But although Yngtsong thus waived all his rights in favour of his brother Kingti, his son had been proclaimed Heir Apparent, and it was generally understood that the succession would lie with him. Having fared so well in his first design of retaining possession of the throne, Kingti not unnaturally turned his attention next to the task of preserving it in the hands of his own branch of the family. In this plan he was on the point of succeeding, although success might have entailed a civil war, when the death of his only son marred his prospects. No other event occurred to redeem the memory of Kingti's brief reign from oblivion, but on his death in 1458 Yngtsong was brought forth from his seclusion and restored to the throne. The hope was indulged that under Yngtsong the national prosperity might revive; for Kingti had been a cold and unpopular ruler, whereas Yngtsong had shown that he possessed virtues and qualities well suited to the fulfilment of the duties of his rank, although, through the evil influence of the eunuch Wangchin, they had been obscured by the faults of his minister and by the catastrophe in the war with Yesien.

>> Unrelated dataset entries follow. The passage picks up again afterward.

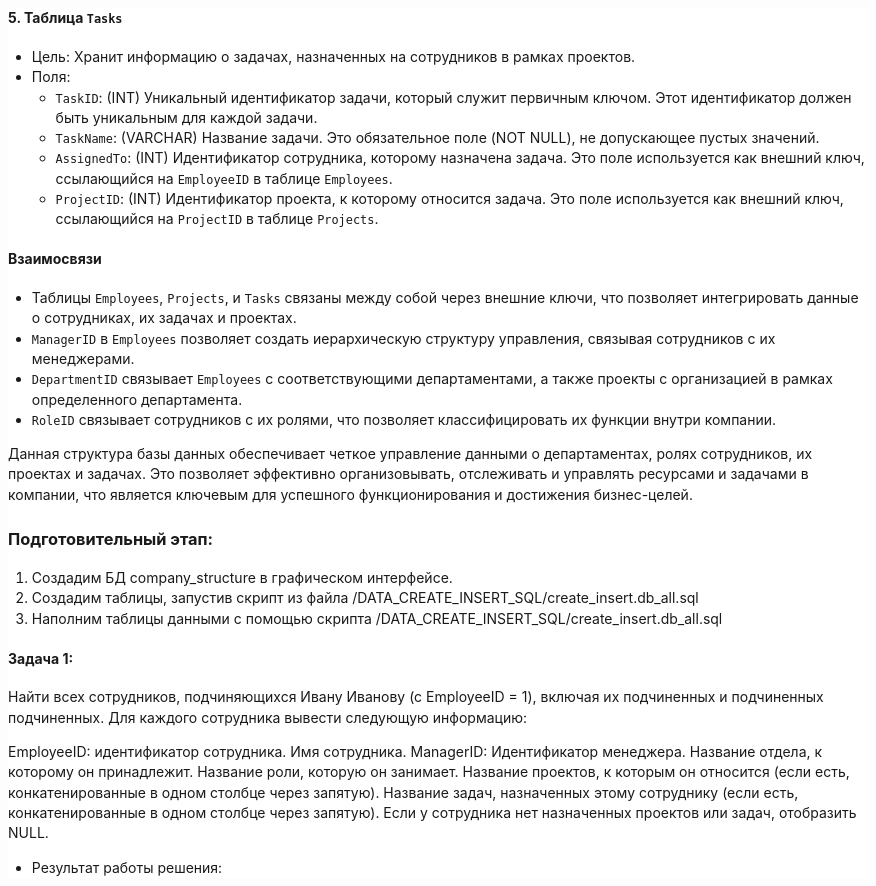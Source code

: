 #### 5. Таблица `Tasks`
- Цель: Хранит информацию о задачах, назначенных на сотрудников в рамках проектов.
- Поля:
    - `TaskID`: (INT) Уникальный идентификатор задачи, который служит первичным ключом. Этот идентификатор должен быть уникальным для каждой задачи.
    - `TaskName`: (VARCHAR) Название задачи. Это обязательное поле (NOT NULL), не допускающее пустых значений.
    - `AssignedTo`: (INT) Идентификатор сотрудника, которому назначена задача. Это поле используется как внешний ключ, ссылающийся на `EmployeeID` в таблице `Employees`.
    - `ProjectID`: (INT) Идентификатор проекта, к которому относится задача. Это поле используется как внешний ключ, ссылающийся на `ProjectID` в таблице `Projects`.

#### Взаимосвязи
- Таблицы `Employees`, `Projects`, и `Tasks` связаны между собой через внешние ключи, что позволяет интегрировать данные о сотрудниках, их задачах и проектах.
- `ManagerID` в `Employees` позволяет создать иерархическую структуру управления, связывая сотрудников с их менеджерами.
- `DepartmentID` связывает `Employees` с соответствующими департаментами, а также проекты с организацией в рамках определенного департамента.
- `RoleID` связывает сотрудников с их ролями, что позволяет классифицировать их функции внутри компании.

Данная структура базы данных обеспечивает четкое управление данными о департаментах, ролях сотрудников, их проектах и задачах. Это позволяет эффективно организовывать, отслеживать и управлять ресурсами и задачами в компании, что является ключевым для успешного функционирования и достижения бизнес-целей.

### Подготовительный этап:
1. Создадим БД company_structure в графическом интерфейсе.
2. Создадим таблицы, запустив скрипт из файла /DATA_CREATE_INSERT_SQL/create_insert.db_all.sql
3. Наполним таблицы данными с помощью скрипта /DATA_CREATE_INSERT_SQL/create_insert.db_all.sql

#### Задача 1:

Найти всех сотрудников, подчиняющихся Ивану Иванову (с EmployeeID = 1), включая их подчиненных и подчиненных подчиненных. Для каждого сотрудника вывести следующую информацию:

EmployeeID: идентификатор сотрудника.
Имя сотрудника.
ManagerID: Идентификатор менеджера.
Название отдела, к которому он принадлежит.
Название роли, которую он занимает.
Название проектов, к которым он относится (если есть, конкатенированные в одном столбце через запятую).
Название задач, назначенных этому сотруднику (если есть, конкатенированные в одном столбце через запятую).
Если у сотрудника нет назначенных проектов или задач, отобразить NULL.

- Результат работы решения:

Yngtsong's return to power was not followed by any of those remarkable events which his friends had anticipated. He was restored to the throne by an intrigue not very dissimilar to that which had resulted in his temporary deposition, and his reappearance in public life was signalized by his supporters ordering the execution of their rivals. Yngtsong reigned for eight more years, but during these no event of greater moment occurred than the petty intrigues of a court presided over by a prince without force of character or any definite views of his own. At first the object of their lip-loyalty, and then, when their aims had been attained, regarded with indifference, Yngtsong's supporters soon began to either fall away from him or to plot his fresh deposition, for to the stormy petrels of politics a settled state of things is irksome and tranquillity impossible.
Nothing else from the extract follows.